▶ **WHAT IS EXPECTED**
From the first line to the last, retype the data below exactly.

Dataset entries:
==========

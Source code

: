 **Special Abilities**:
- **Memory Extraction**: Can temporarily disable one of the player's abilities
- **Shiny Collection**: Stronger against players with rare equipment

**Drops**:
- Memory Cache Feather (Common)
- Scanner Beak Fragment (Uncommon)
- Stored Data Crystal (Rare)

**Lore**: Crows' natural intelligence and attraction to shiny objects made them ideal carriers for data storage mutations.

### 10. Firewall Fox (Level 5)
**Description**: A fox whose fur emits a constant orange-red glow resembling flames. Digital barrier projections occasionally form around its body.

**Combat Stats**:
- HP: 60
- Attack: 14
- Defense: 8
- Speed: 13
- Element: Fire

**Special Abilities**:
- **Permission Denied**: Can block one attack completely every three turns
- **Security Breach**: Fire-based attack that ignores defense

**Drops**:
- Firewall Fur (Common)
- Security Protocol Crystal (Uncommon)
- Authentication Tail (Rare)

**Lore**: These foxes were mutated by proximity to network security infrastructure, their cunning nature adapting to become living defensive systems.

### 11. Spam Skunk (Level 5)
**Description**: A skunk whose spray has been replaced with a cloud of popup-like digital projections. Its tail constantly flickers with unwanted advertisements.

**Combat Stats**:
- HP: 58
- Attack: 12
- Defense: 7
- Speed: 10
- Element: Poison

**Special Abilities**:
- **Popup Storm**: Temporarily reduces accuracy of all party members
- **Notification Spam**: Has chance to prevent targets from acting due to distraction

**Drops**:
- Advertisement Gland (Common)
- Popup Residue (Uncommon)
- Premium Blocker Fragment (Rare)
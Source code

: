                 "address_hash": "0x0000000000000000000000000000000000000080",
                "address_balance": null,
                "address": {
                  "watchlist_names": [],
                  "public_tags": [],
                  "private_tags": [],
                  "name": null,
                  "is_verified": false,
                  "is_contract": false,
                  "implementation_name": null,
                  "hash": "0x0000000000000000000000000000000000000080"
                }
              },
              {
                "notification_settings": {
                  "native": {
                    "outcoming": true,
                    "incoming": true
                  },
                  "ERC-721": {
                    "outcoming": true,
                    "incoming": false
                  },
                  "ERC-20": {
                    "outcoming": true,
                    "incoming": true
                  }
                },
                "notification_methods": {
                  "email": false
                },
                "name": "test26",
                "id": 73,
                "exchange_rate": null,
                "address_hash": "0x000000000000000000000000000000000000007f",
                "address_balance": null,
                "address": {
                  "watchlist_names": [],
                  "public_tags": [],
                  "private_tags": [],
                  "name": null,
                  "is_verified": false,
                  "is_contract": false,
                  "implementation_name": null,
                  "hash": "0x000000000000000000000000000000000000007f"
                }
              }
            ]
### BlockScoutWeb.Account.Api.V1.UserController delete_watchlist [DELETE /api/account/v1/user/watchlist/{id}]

==========

▶ **OUTPUT OF THE EXERCISE**
Source code

: **Special Abilities**:
- **Memory Extraction**: Can temporarily disable one of the player's abilities
- **Shiny Collection**: Stronger against players with rare equipment

**Drops**:
- Memory Cache Feather (Common)
- Scanner Beak Fragment (Uncommon)
- Stored Data Crystal (Rare)

**Lore**: Crows' natural intelligence and attraction to shiny objects made them ideal carriers for data storage mutations.

### 10. Firewall Fox (Level 5)
**Description**: A fox whose fur emits a constant orange-red glow resembling flames. Digital barrier projections occasionally form around its body.

**Combat Stats**:
- HP: 60
- Attack: 14
- Defense: 8
- Speed: 13
- Element: Fire

**Special Abilities**:
- **Permission Denied**: Can block one attack completely every three turns
- **Security Breach**: Fire-based attack that ignores defense

**Drops**:
- Firewall Fur (Common)
- Security Protocol Crystal (Uncommon)
- Authentication Tail (Rare)

**Lore**: These foxes were mutated by proximity to network security infrastructure, their cunning nature adapting to become living defensive systems.

### 11. Spam Skunk (Level 5)
**Description**: A skunk whose spray has been replaced with a cloud of popup-like digital projections. Its tail constantly flickers with unwanted advertisements.

**Combat Stats**:
- HP: 58
- Attack: 12
- Defense: 7
- Speed: 10
- Element: Poison

**Special Abilities**:
- **Popup Storm**: Temporarily reduces accuracy of all party members
- **Notification Spam**: Has chance to prevent targets from acting due to distraction

**Drops**:
- Advertisement Gland (Common)
- Popup Residue (Uncommon)
- Premium Blocker Fragment (Rare)
Source code

:                 "address_hash": "0x0000000000000000000000000000000000000080",
                "address_balance": null,
                "address": {
                  "watchlist_names": [],
                  "public_tags": [],
                  "private_tags": [],
                  "name": null,
                  "is_verified": false,
                  "is_contract": false,
                  "implementation_name": null,
                  "hash": "0x0000000000000000000000000000000000000080"
                }
              },
              {
                "notification_settings": {
                  "native": {
                    "outcoming": true,
                    "incoming": true
                  },
                  "ERC-721": {
                    "outcoming": true,
                    "incoming": false
                  },
                  "ERC-20": {
                    "outcoming": true,
                    "incoming": true
                  }
                },
                "notification_methods": {
                  "email": false
                },
                "name": "test26",
                "id": 73,
                "exchange_rate": null,
                "address_hash": "0x000000000000000000000000000000000000007f",
                "address_balance": null,
                "address": {
                  "watchlist_names": [],
                  "public_tags": [],
                  "private_tags": [],
                  "name": null,
                  "is_verified": false,
                  "is_contract": false,
                  "implementation_name": null,
                  "hash": "0x000000000000000000000000000000000000007f"
                }
              }
            ]
### BlockScoutWeb.Account.Api.V1.UserController delete_watchlist [DELETE /api/account/v1/user/watchlist/{id}]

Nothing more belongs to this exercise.